Hong Kong ain’t six hours ahead of
London. Munich ain’t one hour behind
Paris. Anyway, it’s only cheating if you
think of one bloke. It’s OK if it’s millions.
That’s obviously not possible. All those
made up stories in the newspapers. When
they say so and so and so and so really did
it in that scene, that’s just to sell the
movie. All this phantom loving is going on.
I feel like I shagged a whole city!! I feel
really tired.”

“Confessions of a Perfume Paratrooper”


from Slippery Suitcases

Spectacle

The Spectacle is not a ‘curtain of illusion’
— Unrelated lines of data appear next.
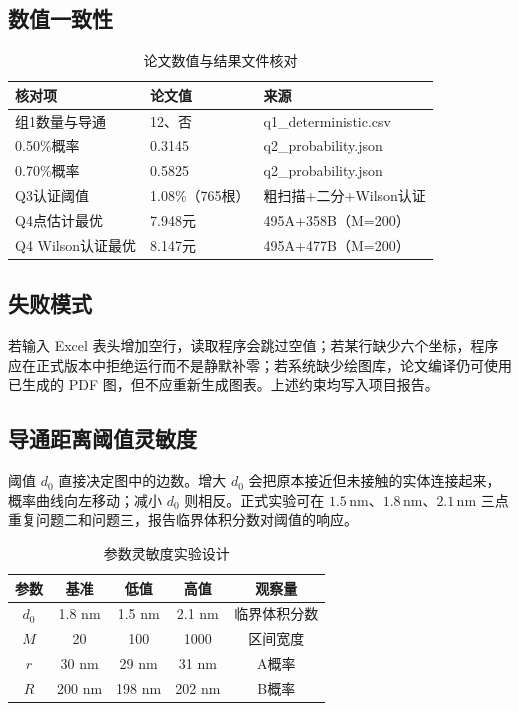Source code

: \documentclass[12pt,a4paper,fontset=windows]{ctexart}
\newcommand{\nm}{\,\mathrm{nm}}
\begin{document}
\subsection{数值一致性}
\begin{table}[H]\centering\caption{论文数值与结果文件核对}\begin{tabular}{p{5cm}p{4cm}p{4cm}}\toprule 核对项&论文值&来源\\\midrule 组1数量与导通&12、否&q1\_deterministic.csv\\ 0.50\%概率&0.3145&q2\_probability.json\\ 0.70\%概率&0.5825&q2\_probability.json\\ Q3认证阈值&1.08\%（765根）&粗扫描+二分+Wilson认证\\ Q4点估计最优&7.948元&495A+358B（M=200）\\ Q4 Wilson认证最优&8.147元&495A+477B（M=200）\\\bottomrule\end{tabular}\end{table}

\subsection{失败模式}
若输入 Excel 表头增加空行，读取程序会跳过空值；若某行缺少六个坐标，程序应在正式版本中拒绝运行而不是静默补零；若系统缺少绘图库，论文编译仍可使用已生成的 PDF 图，但不应重新生成图表。上述约束均写入项目报告。

\subsection{导通距离阈值灵敏度}
阈值 $d_0$ 直接决定图中的边数。增大 $d_0$ 会把原本接近但未接触的实体连接起来，概率曲线向左移动；减小 $d_0$ 则相反。正式实验可在 $1.5\nm$、$1.8\nm$、$2.1\nm$ 三点重复问题二和问题三，报告临界体积分数对阈值的响应。
\begin{table}[H]\centering\caption{参数灵敏度实验设计}\begin{tabular}{ccccc}\toprule 参数&基准&低值&高值&观察量\\\midrule $d_0$&1.8 nm&1.5 nm&2.1 nm&临界体积分数\\ $M$&20&100&1000&区间宽度\\ $r$&30 nm&29 nm&31 nm&A概率\\ $R$&200 nm&198 nm&202 nm&B概率\\\bottomrule\end{tabular}\end{table}
\end{document}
draped across reality, hiding the ‘real evils’
of capitalism.
In Howard Brenton’s play ‘Magnificence’
one of the characters
tells a story about a
drunk throwing a
bottle through a
cinema screen, as a
metaphor for piercing
the Spectacle (the
hole remains as the
action moves on).
However, such
piercing has been a
devotional tactic since
the pyramids: an
“obelisk” (or more correctly a “tekhen”,
from the ancient Egyptian verb “to pierce”)
punctures the sky, the home of the gods.

The Spectacle – despite the name – does


not describe the distraction of people from
the ‘truth’ of their circumstances through
the deployment of Hollywood. Rather, it is
a critique of the relations between people
driven by the production and exchange of
images, accelerated by a culture of
visuality in which the image has replaced
the commodity as the main object of
desire. Simple, really, and yet it is ‘odd’
how many clever people get it wrong.
Makes you wonder about their motives…
(anyone can win an argument if they can
define their opponent’s terms for them).
There is nothing ethereal or mystical about
the operations of the Spectacle. They are
the same relations of consumption as
those of spectral finance capital with its
addictive relationship to de-centred
banking, out-sourcing and the general
hollowing out of every available institution
and organisation.

Walking out on the Spectacle has nothing


(yet) to do with hope. It is about being
paranoid and ready. Learning to be
cockroaches. Learning to create theatre in
cracks in the pavement, parliaments in
back rooms. Acting the post-holocaust
now.

Stranger
We need to learn an ethics of the stranger.
How to receive a stranger, but also how to
be and present ourselves as a stranger.